Lera Nagormay, 10, sits for a photograph in a classroom at school in Maryinka, Donetsk Oblast, Ukraine, on Wednesday, November 22, 2017. When conflict broke out in 2013, Maryinka was heavily contested. “One time, when I walked to school,” Lera says, “when I arrived all the kids were already in the shelter. Shelling had started while I was on my way, and I had to rush in there.”

GENEVA – More than four years of conflict in eastern Ukraine have taken a devastating toll on the education system, destroying and damaging hundreds of schools and forcing 200,000 girls and boys to learn in militarized environments, amid volatile fighting and dangers due to unexploded weapons of war, said UNICEF on May 4.

“Children are learning in schools with bullet holes in the walls and sandbags in windows, bomb shelters in the basements and shrapnel in school yards,” said UNICEF Ukraine Representative Giovanna Barberis. “The education system in eastern Ukraine has been in the crossfire for more than four years. All sides of the conflict must respect international humanitarian law and ensure that schools are safe places for children to learn.”

Children face dangers due to the proximity of military sites, such as bases, storage facilities and security checkpoints, to schools and kindergartens along both sides of eastern Ukraine’s contact line. The contact line divides government- and non-government-controlled areas, and is where fighting is most severe.

UNICEF and partners have monitored at least eight instances where military and armed groups’ sites are within 500 meters from a kindergarten or school, and two separate locations where schools and these sites are only a few meters apart. Since the beginning of the current school year, UNICEF has monitored six former school buildings that have been occupied or used by military or armed groups.

At least 45 schools have been damaged or destroyed over the last 16 months. This is in addition to more than 700 schools damaged since the conflict began.

Principal Elena Mihatskaya’s Secondary School Number No. 2, in the town of Krasnohorivka, has been shut down since last May after it was hit by a shell that caused massive damage to the roof and multiple classrooms.
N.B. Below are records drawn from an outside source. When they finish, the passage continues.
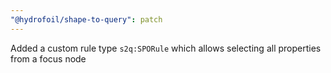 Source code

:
 ```yaml
---
"@hydrofoil/shape-to-query": patch
---
```


Added a custom rule type `s2q:SPORule` which allows selecting all properties from a focus node

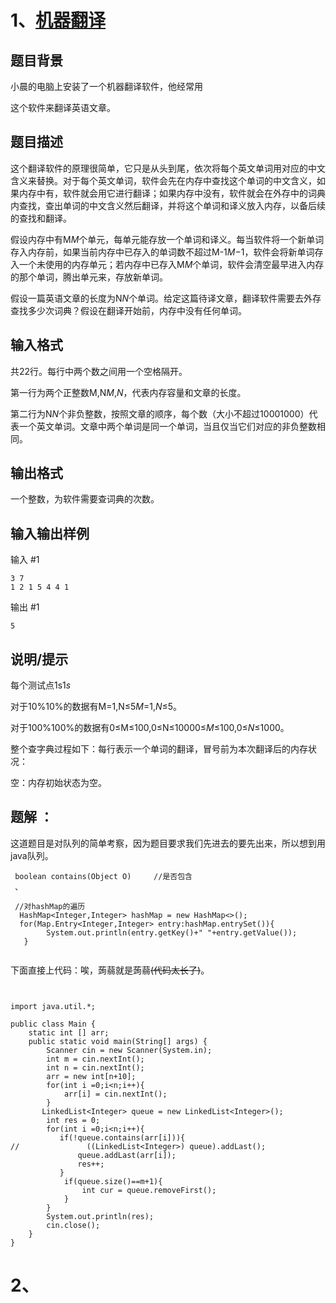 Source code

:# 1、[机器翻译](<https://www.luogu.com.cn/problem/P1540>)

## 题目背景

小晨的电脑上安装了一个机器翻译软件，他经常用

这个软件来翻译英语文章。

## 题目描述

这个翻译软件的原理很简单，它只是从头到尾，依次将每个英文单词用对应的中文含义来替换。对于每个英文单词，软件会先在内存中查找这个单词的中文含义，如果内存中有，软件就会用它进行翻译；如果内存中没有，软件就会在外存中的词典内查找，查出单词的中文含义然后翻译，并将这个单词和译义放入内存，以备后续的查找和翻译。

假设内存中有M*M*个单元，每单元能存放一个单词和译义。每当软件将一个新单词存入内存前，如果当前内存中已存入的单词数不超过M-1*M*−1，软件会将新单词存入一个未使用的内存单元；若内存中已存入M*M*个单词，软件会清空最早进入内存的那个单词，腾出单元来，存放新单词。

假设一篇英语文章的长度为N*N*个单词。给定这篇待译文章，翻译软件需要去外存查找多少次词典？假设在翻译开始前，内存中没有任何单词。

## 输入格式

共22行。每行中两个数之间用一个空格隔开。

第一行为两个正整数M,N*M*,*N*，代表内存容量和文章的长度。

第二行为N*N*个非负整数，按照文章的顺序，每个数（大小不超过10001000）代表一个英文单词。文章中两个单词是同一个单词，当且仅当它们对应的非负整数相同。

## 输出格式

一个整数，为软件需要查词典的次数。

## 输入输出样例

输入 #1

```
3 7
1 2 1 5 4 4 1
```

输出 #1

```
5
```

## 说明/提示

每个测试点1s1*s*

对于10\%10%的数据有M=1,N≤5*M*=1,*N*≤5。

对于100\%100%的数据有0≤M≤100,0≤N≤10000≤*M*≤100,0≤*N*≤1000。

整个查字典过程如下：每行表示一个单词的翻译，冒号前为本次翻译后的内存状况：

空：内存初始状态为空。

## 题解 ：

这道题目是对队列的简单考察，因为题目要求我们先进去的要先出来，所以想到用java队列。

```
 boolean contains(Object O)		//是否包含
 、
 
 //对hashMap的遍历
  HashMap<Integer,Integer> hashMap = new HashMap<>();
  for(Map.Entry<Integer,Integer> entry:hashMap.entrySet()){
        System.out.println(entry.getKey()+" "+entry.getValue());
   }
 
```





下面直接上代码：唉，蒟蒻就是蒟蒻~~(代码太长了)~~。

```


import java.util.*;

public class Main {
    static int [] arr;
    public static void main(String[] args) {
        Scanner cin = new Scanner(System.in);
        int m = cin.nextInt();
        int n = cin.nextInt();
        arr = new int[n+10];
        for(int i =0;i<n;i++){
            arr[i] = cin.nextInt();
        }
       LinkedList<Integer> queue = new LinkedList<Integer>();
        int res = 0;
        for(int i =0;i<n;i++){
           if(!queue.contains(arr[i])){
//               ((LinkedList<Integer>) queue).addLast();
               queue.addLast(arr[i]);
               res++;
           }
            if(queue.size()==m+1){
                int cur = queue.removeFirst();
            }
        }
        System.out.println(res);
        cin.close();
    }
}

```



# 2、

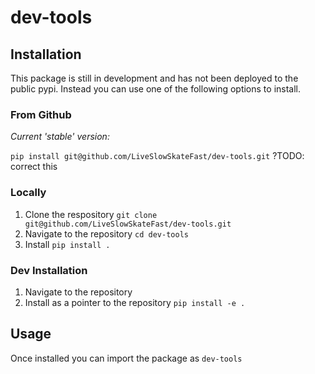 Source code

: # dev-tools


## Installation
This package is still in development and has not been deployed to the public pypi.  Instead you can use one of the following options to install.

### From Github
*Current 'stable' version:*

```pip install git@github.com/LiveSlowSkateFast/dev-tools.git``` ?TODO: correct this

### Locally
1. Clone the respository
```git clone git@github.com/LiveSlowSkateFast/dev-tools.git```
1. Navigate to the repository
```cd dev-tools```
1. Install
```pip install .```

### Dev Installation
1. Navigate to the repository
1. Install as a pointer to the repository
```pip install -e .```


## Usage
Once installed you can import the package as `dev-tools`

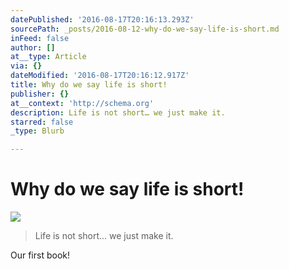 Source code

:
 ```yaml
---
datePublished: '2016-08-17T20:16:13.293Z'
sourcePath: _posts/2016-08-12-why-do-we-say-life-is-short.md
inFeed: false
author: []
at__type: Article
via: {}
dateModified: '2016-08-17T20:16:12.917Z'
title: Why do we say life is short!
publisher: {}
at__context: 'http://schema.org'
description: Life is not short… we just make it.
starred: false
_type: Blurb

---
```

# Why do we say life is short!
![](https://the-grid-user-content.s3-us-west-2.amazonaws.com/897533e6-541e-4424-bb52-dfafa9415ee7.jpg)

> Life is not short... we just make it.

Our first book! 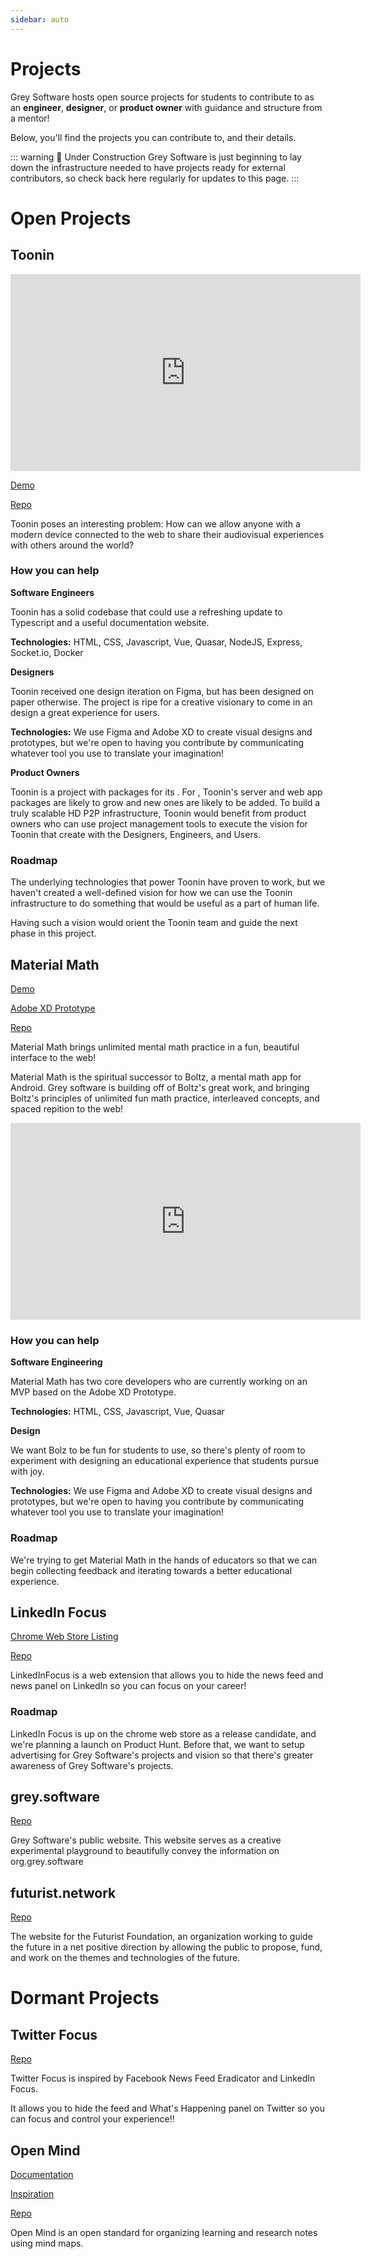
 ```yaml
---
sidebar: auto
---
```


# Projects

Grey Software hosts open source projects for students to contribute to as an **engineer**, **designer**, or **product owner** with guidance and structure from a mentor!

Below, you'll find the projects you can contribute to, and their details.

::: warning 🚧 Under Construction
Grey Software is just beginning to lay down the infrastructure needed to have  projects ready for external contributors, so check back here regularly for updates to this page. 
:::

# Open Projects

## Toonin

<iframe width="560" height="315" src="https://www.youtube.com/embed/ImxxRMPVHzs" frameborder="0" allow="accelerometer; autoplay; encrypted-media; gyroscope; picture-in-picture" allowfullscreen></iframe>

[Demo](https://www.toonin.ml)

[Repo](https://github.com/grey-software/toonin)

Toonin poses an interesting problem: How can we allow anyone with a modern device connected to the web to share their audiovisual experiences with others around the world?

### How you can help

**Software Engineers**

Toonin has a solid codebase that could use a refreshing update to Typescript and a useful documentation website.

**Technologies:** HTML, CSS, Javascript, Vue, Quasar, NodeJS, Express, Socket.io, Docker

**Designers**

Toonin received one design iteration on Figma, but has been designed on paper otherwise. The project is ripe for a creative visionary to come in an design a great experience for users.

**Technologies:** We use Figma and Adobe XD to create visual designs and prototypes, but we're open to having you contribute by communicating whatever tool you use to translate your imagination!

**Product Owners**

Toonin is a project with packages for its . For , Toonin's server and web app packages are likely to grow and new ones are likely to be added. To build a truly scalable HD P2P infrastructure, Toonin would benefit from product owners who can use project management tools to execute the vision for Toonin that create with the Designers, Engineers, and Users.  

### Roadmap

The underlying technologies that power Toonin have proven to work, but we haven't created a well-defined vision for how we can use the Toonin infrastructure to do something that would be useful as a part of human life. 

Having such a vision would orient the Toonin team and guide the next phase in this project.

## Material Math

[Demo](https://material-math.grey.software)

[Adobe XD Prototype](https://xd.adobe.com/view/0440e49d-73b0-4682-8fd7-10c48e861581-5113/screen/a20a6f32-e20e-4735-83d6-cab732b51e39)

[Repo](https://github.com/grey-software/material-math)

Material Math brings unlimited mental math practice in a fun, beautiful interface to the web!

Material Math is the spiritual successor to Boltz, a mental math app for Android. Grey software is building off of Boltz's great work, and bringing Boltz's principles of unlimited fun math practice, interleaved concepts, and spaced repition to the web!

<iframe width="560" height="315" src="https://www.youtube.com/embed/ceACiAdXSDc" frameborder="0" allow="accelerometer; autoplay; encrypted-media; gyroscope; picture-in-picture" allowfullscreen></iframe>

### How you can help

**Software Engineering**

Material Math has two core developers who are currently working on an MVP based on the Adobe XD Prototype. 

**Technologies:** HTML, CSS, Javascript, Vue, Quasar

**Design**

We want Bolz to be fun for students to use, so there's plenty of room to experiment with designing an educational experience that students pursue with joy.

**Technologies:** We use Figma and Adobe XD to create visual designs and prototypes, but we're open to having you contribute by communicating whatever tool you use to translate your imagination!

### Roadmap

We're trying to get Material Math in the hands of educators so that we can begin collecting feedback and iterating towards a better educational experience. 


## LinkedIn Focus

[Chrome Web Store Listing](https://chrome.google.com/webstore/detail/linkedin-focus/cmafljjdkloacahjddlpaognhjpacdff?hl=en&authuser=2)

[Repo](https://github.com/grey-software/LinkedInFocus)

LinkedInFocus is a web extension that allows you to hide the news feed and news panel on LinkedIn so you can focus on your career!

### Roadmap

LinkedIn Focus is up on the chrome web store as a release candidate, and we're planning a launch on Product Hunt. Before that, we want to setup advertising for Grey Software's projects and vision so that there's greater awareness of Grey Software's projects.


## grey.software

[Repo](https://github.com/grey-software/grey.software)

Grey Software's public website. This website serves as a creative experimental playground to beautifully convey the information on org.grey.software

## futurist.network

[Repo](https://github.com/grey-software/futurist.network)

The website for the Futurist Foundation, an organization working to guide the future in a net positive direction by allowing the public to propose, fund, and work on the themes and technologies of the future.  


# Dormant Projects

## Twitter Focus

[Repo](https://github.com/grey-software/Twitter-Focus)

Twitter Focus is inspired by Facebook News Feed Eradicator and LinkedIn Focus.

It allows you to hide the feed and What's Happening panel on Twitter so you can focus and control your experience!!

## Open Mind

[Documentation](https://docs.open-mind.tech/)

[Inspiration](https://deeplink.space/)

[Repo](https://github.com/grey-software/openmind)

Open Mind is an open standard for organizing learning and research notes using mind maps.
“The children are extremely nervous of shelling, and teachers try to calm them down, but it’s hard for them,” she said. “It’s hard for kids to cope because they are nervous and stressed.”

Across eastern Ukraine, UNICEF helps provide psychosocial support and mine risk education to hundreds of thousands of children, youth and caregivers. UNICEF also supports repairs to damaged schools and kindergartens and distributes vital education supplies such as educational kits, furniture sets and sport equipment.

This year, UNICEF has appealed for $23.6 million (U.S.) to provide urgent humanitarian assistance to children and families affected by the conflict in eastern Ukraine. To date, less than 15 percent of this appeal has been met.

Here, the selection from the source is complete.